Diagram showing configuration of Sinotype II system, running on a Nova 1200 CPU. Courtesy of Louis Rosenblum Papers, Stanford University Special Collections.

GARF continued to work on the Sinotype project well into the early 1980s, by which point it had developed an advisory board featuring a host of renowned scholars, as well as those with deep China experience. Harvard linguist Susumo Kuno came on board; as did Richard Solomon, known for his pivotal role in Richard Nixon’s visit to the PRC in 1972 and then head of the Social Science Department at the RAND Corporation.

As stellar as this brain trust was, however, GARF’s major breakthrough on the Sinotype project—the leap from a minicomputer-based system (Sinotype II) to one based on a microcomputer (Sinotype III)—was catalyzed by a college student whose only experience at GARF to date was a brief, two-week gig working on data management for the Sinotype II project in 1979. He was Bruce Rosenblum, Louis Rosenblum’s son.

Bruce Rosenblum using the Sinotype III system. Courtesy of Louis Rosenblum Papers, Stanford University Special Collections.

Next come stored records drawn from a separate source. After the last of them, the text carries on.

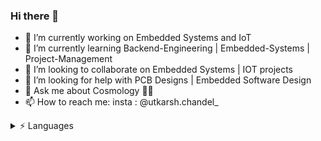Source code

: ### Hi there 👋

<!--
**UtkarshChandel/UtkarshChandel** is a ✨ _special_ ✨ repository because its `README.md` (this file) appears on your GitHub profile.
-->

- 🔭 I’m currently working on Embedded Systems and IoT
- 🌱 I’m currently learning  Backend-Engineering | Embedded-Systems | Project-Management
- 👯 I’m looking to collaborate on Embedded Systems | IOT projects
- 🤔 I’m looking for help with PCB Designs | Embedded Software Design
- 💬 Ask me about Cosmology 🌌🌟
- 📫 How to reach me: insta : @utkarsh.chandel_



<details>
  <summary> ⚡ Languages </summary>
  <img align="left" src="https://github-readme-stats.vercel.app/api/top-langs?username=UtkarshcChandel&show_icons=true&locale=en&layout=compact&theme=dracula" alt="UtkarshChandel" /> 
</details>
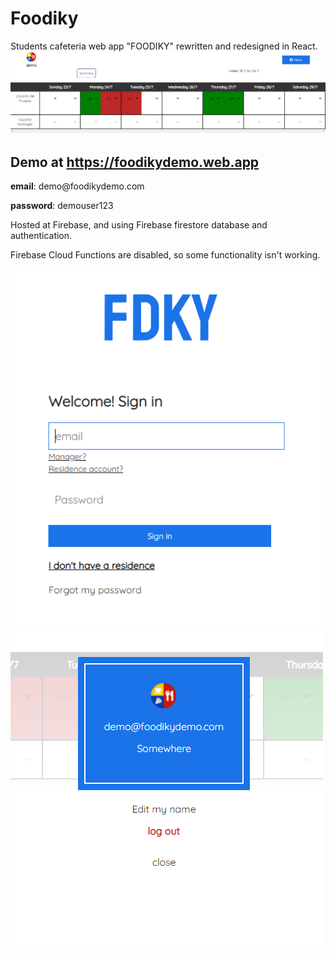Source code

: # Foodiky
Students cafeteria web app "FOODIKY" rewritten and redesigned in React.
<img src="https://github.com/josemagon/Foodiky/blob/master/screen2.PNG">
## Demo at <https://foodikydemo.web.app>
<p><strong>email</strong>: demo@foodikydemo.com </p>
<p><strong>password</strong>: demouser123</p>
<p>
Hosted at Firebase, and using Firebase firestore database and authentication.
</p>
<p>Firebase Cloud Functions are disabled, so some functionality isn't working.</p>
<img src="https://github.com/josemagon/Foodiky/blob/master/screen1.PNG">
<img src="https://github.com/josemagon/Foodiky/blob/master/screen3.PNG">
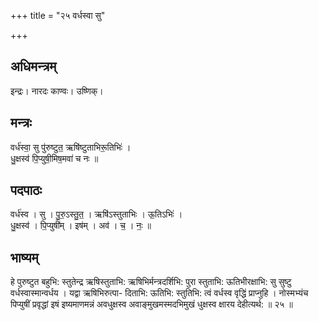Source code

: +++
title = "२५ वर्धस्वा सु"

+++
## अधिमन्त्रम्
इन्द्रः। नारदः काण्वः। उष्णिक्।

## मन्त्रः
वर्ध॑स्वा॒ सु पु॑रुष्टुत॒ ऋषि॑ष्टुताभिरू॒तिभिः॑ ।  
धु॒क्षस्व॑ पि॒प्युषी॒मिष॒मवा॑ च नः ॥

## पदपाठः
वर्ध॑स्व । सु । पु॒रु॒ऽस्तु॒त॒ । ऋषि॑ऽस्तुताभिः । ऊ॒तिऽभिः॑ ।  
धु॒क्षस्व॑ । पि॒प्युषी॑म् । इष॑म् । अव॑ । च॒ । नः॒ ॥

## भाष्यम्
हे पुरुष्टुत बहुभि: स्तुतेन्द्र ऋषिस्तुताभि: ऋषिभिर्मन्त्रदर्शिभि: पुरा स्तुताभि: ऊतिभीरक्षाभि: सु सुष्टु वर्धस्वास्मान्वर्धय । यद्वा ऋषिभिरुत्पा- दिताभि: ऊतिभि: स्तुतिभि: त्वं वर्धस्व वृद्धिं प्राप्नुहि । नोस्मभ्यंच पिप्युषीं प्रवृद्धां इषं इष्यमाणमन्नं अवधुक्षस्व अवाङ्मुखमस्मदभिमुखं धुक्षस्व क्षारय देहीत्यर्थ: ॥ २५ ॥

As an undergraduate at the University of Pennsylvania and an aspiring photojournalist, Bruce was balancing his time between coursework and his role as Photo Editor for the independent student-run newspaper Daily Pennsylvanian. The paper was remarkably advanced in terms of the equipment it ran, as well as the deep expertise of the students in charge.

By the fall of Bruce’s junior year, the paper’s existing typesetting equipment (two Compugraphic typesetters) were on their last legs and needed to be replaced. Along with three of his student colleagues at the paper, Bruce assisted in the process of researching potential replacements, eventually settling on a combined $125,000 contract with two companies: Mycro-Tek in Wichita, Kansas, and Compugraphic, in Wilmington, Massachusetts.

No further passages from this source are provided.